◆ **Action item**: Output exactly the span of lines beginning with the one that holds "This repository is" and ending with the last line of the data below.

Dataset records
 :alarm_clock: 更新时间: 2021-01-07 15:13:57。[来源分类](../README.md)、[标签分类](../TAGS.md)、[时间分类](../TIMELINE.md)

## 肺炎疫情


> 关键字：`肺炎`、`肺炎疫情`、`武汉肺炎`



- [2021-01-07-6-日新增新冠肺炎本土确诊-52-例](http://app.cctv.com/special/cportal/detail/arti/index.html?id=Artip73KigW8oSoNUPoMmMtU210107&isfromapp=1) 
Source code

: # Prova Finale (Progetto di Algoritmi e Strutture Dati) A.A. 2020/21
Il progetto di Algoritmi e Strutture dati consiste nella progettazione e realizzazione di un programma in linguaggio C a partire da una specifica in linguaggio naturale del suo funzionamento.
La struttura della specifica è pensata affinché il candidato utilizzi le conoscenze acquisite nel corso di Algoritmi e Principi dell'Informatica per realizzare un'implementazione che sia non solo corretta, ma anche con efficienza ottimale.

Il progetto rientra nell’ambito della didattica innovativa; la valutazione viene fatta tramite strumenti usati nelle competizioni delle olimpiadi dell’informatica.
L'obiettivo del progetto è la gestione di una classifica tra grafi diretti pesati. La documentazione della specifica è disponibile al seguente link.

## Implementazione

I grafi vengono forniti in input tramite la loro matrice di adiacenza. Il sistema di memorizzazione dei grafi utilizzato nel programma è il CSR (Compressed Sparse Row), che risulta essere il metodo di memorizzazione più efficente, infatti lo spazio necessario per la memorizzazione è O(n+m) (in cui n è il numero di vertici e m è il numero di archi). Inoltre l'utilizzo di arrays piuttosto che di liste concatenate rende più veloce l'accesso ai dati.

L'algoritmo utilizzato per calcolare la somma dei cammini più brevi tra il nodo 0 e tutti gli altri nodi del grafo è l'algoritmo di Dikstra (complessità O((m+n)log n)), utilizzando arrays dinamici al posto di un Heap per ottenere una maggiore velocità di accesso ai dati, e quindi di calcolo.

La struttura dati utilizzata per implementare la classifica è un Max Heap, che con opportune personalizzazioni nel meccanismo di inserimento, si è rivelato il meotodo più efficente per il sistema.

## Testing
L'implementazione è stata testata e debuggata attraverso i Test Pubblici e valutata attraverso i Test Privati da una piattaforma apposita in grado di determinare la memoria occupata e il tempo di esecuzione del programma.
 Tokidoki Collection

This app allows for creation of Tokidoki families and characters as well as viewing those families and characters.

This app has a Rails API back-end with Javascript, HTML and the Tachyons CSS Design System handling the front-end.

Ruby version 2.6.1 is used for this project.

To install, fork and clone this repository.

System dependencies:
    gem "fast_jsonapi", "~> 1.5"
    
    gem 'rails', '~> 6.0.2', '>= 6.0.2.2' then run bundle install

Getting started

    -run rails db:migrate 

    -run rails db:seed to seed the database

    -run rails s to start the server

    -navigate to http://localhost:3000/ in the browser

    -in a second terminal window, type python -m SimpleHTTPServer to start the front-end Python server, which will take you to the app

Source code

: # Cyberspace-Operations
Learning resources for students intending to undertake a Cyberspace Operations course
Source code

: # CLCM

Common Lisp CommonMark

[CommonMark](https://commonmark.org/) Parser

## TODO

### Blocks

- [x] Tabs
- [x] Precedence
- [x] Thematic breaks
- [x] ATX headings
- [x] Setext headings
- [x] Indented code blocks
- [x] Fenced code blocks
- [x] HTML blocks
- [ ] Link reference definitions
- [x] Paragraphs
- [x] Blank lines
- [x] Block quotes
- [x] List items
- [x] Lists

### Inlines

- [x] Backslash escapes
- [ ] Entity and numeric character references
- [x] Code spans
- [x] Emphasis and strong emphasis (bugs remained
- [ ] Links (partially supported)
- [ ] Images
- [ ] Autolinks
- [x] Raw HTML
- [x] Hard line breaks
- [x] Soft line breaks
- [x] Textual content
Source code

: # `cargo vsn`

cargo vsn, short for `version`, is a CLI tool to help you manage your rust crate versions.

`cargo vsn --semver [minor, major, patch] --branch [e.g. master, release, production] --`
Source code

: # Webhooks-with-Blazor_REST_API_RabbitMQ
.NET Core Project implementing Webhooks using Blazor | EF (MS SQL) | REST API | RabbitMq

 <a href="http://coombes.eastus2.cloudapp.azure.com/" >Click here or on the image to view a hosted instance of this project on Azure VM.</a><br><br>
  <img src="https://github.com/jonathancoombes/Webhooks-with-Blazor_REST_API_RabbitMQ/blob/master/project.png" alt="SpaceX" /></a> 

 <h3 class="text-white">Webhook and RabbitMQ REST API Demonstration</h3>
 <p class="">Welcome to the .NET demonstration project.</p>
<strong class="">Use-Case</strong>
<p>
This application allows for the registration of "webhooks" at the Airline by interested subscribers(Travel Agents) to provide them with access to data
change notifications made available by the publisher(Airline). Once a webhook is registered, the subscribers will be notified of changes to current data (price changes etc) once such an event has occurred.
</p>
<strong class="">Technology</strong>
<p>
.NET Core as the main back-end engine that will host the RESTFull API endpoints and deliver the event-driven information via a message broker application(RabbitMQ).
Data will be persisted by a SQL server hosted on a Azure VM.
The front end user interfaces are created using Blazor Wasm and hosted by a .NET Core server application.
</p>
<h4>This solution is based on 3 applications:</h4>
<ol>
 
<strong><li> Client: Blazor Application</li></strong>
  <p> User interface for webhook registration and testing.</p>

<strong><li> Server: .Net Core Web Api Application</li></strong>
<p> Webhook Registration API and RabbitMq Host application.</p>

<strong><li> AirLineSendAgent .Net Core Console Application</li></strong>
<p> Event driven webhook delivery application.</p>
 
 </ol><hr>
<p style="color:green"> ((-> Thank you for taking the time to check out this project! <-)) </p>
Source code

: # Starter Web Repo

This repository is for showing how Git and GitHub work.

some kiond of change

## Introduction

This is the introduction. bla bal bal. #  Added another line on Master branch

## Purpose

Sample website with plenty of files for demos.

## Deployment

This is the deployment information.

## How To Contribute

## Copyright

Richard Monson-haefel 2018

◆ **Solution for this task**:
This repository is for showing how Git and GitHub work.

some kiond of change

## Introduction

This is the introduction. bla bal bal. #  Added another line on Master branch

## Purpose

Sample website with plenty of files for demos.

## Deployment

This is the deployment information.

## How To Contribute

## Copyright

Richard Monson-haefel 2018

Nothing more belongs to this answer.